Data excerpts
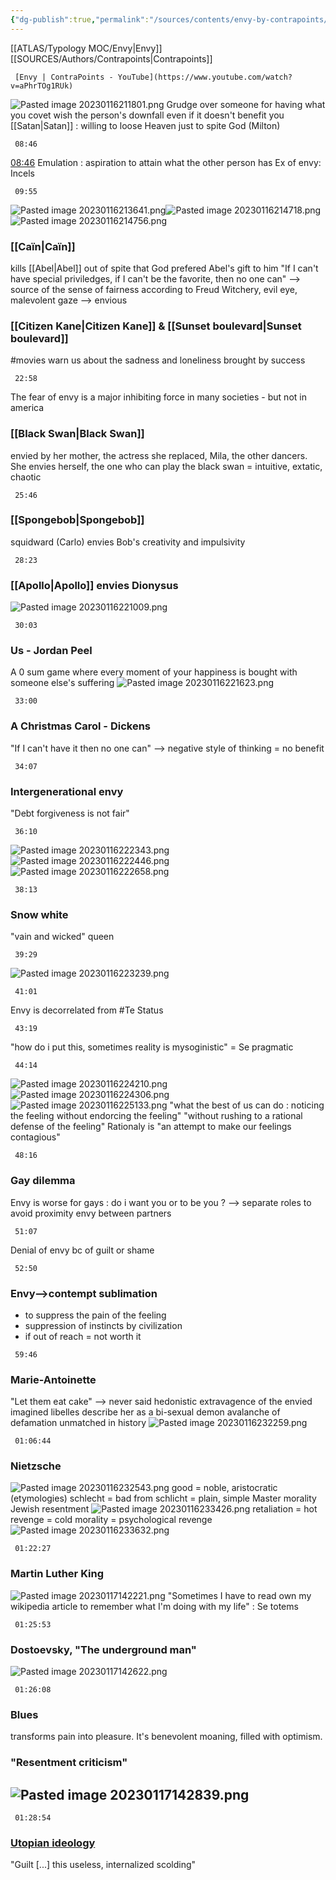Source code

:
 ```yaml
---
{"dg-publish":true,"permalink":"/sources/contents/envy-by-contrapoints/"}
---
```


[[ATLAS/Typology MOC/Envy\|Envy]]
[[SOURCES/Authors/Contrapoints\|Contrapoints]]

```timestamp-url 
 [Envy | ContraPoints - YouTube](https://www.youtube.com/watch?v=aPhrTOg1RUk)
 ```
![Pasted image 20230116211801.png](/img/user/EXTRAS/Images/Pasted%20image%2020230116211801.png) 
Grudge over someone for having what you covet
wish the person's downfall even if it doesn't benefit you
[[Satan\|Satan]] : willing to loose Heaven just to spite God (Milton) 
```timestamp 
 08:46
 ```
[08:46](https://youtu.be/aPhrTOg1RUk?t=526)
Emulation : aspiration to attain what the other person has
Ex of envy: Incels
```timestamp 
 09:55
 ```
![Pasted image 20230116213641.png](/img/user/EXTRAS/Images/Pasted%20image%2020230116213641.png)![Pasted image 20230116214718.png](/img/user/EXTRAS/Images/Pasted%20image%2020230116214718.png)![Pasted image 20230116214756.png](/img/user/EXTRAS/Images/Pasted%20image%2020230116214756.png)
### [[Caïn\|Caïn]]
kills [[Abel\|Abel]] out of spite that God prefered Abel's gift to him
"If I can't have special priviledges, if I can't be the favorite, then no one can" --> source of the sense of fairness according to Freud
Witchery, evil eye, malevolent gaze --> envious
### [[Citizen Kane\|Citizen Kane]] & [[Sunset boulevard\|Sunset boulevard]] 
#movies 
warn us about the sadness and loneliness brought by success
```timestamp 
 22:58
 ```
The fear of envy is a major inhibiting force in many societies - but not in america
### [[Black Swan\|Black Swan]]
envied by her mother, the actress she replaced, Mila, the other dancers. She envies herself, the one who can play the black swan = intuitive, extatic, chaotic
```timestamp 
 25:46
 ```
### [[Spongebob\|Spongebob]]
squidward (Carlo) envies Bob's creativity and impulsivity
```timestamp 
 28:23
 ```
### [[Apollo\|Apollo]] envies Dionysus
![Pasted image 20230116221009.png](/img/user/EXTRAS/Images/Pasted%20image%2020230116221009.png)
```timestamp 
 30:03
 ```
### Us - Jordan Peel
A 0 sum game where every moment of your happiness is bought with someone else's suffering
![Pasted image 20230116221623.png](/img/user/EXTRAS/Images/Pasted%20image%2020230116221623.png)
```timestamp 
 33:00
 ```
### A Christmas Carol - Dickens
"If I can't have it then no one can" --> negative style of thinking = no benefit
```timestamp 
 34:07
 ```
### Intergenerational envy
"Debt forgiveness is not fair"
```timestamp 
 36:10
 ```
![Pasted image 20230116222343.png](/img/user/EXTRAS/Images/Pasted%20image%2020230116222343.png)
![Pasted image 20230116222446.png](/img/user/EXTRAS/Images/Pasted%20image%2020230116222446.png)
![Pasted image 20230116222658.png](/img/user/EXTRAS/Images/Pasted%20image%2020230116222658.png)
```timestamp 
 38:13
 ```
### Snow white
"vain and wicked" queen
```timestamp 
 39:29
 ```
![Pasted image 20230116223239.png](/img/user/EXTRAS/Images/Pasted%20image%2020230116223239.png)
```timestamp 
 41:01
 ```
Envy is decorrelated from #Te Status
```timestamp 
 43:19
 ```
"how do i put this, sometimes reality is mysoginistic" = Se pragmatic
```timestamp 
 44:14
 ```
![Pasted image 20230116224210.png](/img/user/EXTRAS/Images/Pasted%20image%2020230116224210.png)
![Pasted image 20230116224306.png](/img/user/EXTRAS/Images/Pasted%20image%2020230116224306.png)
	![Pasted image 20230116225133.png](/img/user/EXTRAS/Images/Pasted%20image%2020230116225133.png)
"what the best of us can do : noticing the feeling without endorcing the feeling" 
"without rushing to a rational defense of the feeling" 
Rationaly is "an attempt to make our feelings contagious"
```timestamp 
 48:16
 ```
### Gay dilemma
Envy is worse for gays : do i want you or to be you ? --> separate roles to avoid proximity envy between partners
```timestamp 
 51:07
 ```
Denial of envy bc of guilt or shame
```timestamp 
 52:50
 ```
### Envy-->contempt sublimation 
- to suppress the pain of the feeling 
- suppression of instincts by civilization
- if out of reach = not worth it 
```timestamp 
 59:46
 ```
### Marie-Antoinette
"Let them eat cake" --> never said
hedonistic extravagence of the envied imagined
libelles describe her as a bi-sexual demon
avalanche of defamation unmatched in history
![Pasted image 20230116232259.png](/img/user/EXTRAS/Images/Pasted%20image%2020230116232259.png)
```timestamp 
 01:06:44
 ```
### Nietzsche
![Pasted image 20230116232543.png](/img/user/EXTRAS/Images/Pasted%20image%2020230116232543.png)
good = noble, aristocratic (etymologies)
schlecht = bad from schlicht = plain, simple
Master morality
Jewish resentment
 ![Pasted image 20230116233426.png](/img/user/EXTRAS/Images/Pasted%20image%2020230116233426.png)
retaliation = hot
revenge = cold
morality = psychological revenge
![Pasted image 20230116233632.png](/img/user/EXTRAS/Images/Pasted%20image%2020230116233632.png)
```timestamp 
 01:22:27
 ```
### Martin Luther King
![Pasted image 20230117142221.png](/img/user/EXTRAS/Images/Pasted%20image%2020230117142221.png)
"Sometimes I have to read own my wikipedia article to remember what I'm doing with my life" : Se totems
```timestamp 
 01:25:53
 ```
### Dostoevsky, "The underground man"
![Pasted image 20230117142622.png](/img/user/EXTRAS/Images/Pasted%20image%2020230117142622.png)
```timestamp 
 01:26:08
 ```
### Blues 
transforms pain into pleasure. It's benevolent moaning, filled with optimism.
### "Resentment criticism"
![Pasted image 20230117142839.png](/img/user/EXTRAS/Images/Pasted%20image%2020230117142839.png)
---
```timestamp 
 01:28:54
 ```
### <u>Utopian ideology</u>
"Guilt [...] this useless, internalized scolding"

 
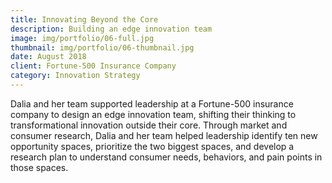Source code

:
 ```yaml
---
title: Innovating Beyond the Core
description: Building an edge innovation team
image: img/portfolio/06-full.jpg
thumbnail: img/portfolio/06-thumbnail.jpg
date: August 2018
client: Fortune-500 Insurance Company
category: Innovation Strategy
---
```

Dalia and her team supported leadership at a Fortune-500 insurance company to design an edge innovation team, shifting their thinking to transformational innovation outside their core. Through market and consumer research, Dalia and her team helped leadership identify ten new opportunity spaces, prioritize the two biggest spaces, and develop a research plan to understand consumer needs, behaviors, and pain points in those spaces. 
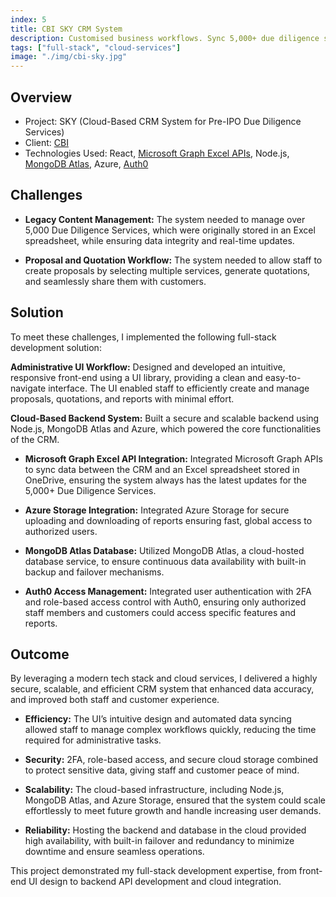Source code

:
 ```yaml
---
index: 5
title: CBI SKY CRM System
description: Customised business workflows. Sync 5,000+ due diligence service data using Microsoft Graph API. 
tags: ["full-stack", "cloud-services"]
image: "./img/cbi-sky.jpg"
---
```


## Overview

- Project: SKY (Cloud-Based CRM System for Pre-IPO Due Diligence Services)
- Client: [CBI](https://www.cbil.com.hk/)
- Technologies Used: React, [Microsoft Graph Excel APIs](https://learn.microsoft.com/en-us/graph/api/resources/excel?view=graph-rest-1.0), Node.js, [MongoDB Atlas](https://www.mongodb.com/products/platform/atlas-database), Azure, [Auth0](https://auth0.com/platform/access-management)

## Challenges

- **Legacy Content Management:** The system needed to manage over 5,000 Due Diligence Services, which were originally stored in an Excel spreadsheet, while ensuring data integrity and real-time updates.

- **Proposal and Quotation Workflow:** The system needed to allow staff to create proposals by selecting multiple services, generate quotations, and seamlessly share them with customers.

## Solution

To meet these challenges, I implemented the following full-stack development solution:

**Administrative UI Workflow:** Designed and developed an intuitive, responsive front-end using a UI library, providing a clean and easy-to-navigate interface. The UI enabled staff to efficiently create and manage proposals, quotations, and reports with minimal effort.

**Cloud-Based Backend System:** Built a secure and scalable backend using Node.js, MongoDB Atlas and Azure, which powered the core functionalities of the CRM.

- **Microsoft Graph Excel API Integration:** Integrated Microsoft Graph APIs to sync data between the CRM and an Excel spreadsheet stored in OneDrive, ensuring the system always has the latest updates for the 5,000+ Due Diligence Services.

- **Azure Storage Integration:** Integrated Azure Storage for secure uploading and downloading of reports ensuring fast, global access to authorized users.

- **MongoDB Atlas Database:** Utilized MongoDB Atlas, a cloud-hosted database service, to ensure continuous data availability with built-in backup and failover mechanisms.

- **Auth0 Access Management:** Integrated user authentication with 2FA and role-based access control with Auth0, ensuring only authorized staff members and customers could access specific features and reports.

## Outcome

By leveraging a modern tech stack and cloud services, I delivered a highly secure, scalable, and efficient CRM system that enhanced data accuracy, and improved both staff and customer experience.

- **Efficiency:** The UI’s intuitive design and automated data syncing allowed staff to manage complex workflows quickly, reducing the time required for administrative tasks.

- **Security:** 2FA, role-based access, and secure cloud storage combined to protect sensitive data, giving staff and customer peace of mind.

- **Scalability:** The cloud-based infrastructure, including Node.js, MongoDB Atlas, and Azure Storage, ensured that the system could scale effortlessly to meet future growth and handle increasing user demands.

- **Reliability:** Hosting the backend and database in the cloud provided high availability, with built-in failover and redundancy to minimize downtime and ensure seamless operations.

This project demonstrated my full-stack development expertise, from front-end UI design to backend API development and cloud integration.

[WHAT IS BEING ASKED] Could you state how many lines of the records contain "failover"? Give the number and nothing else.

[OUTPUT OF THE TASK] 2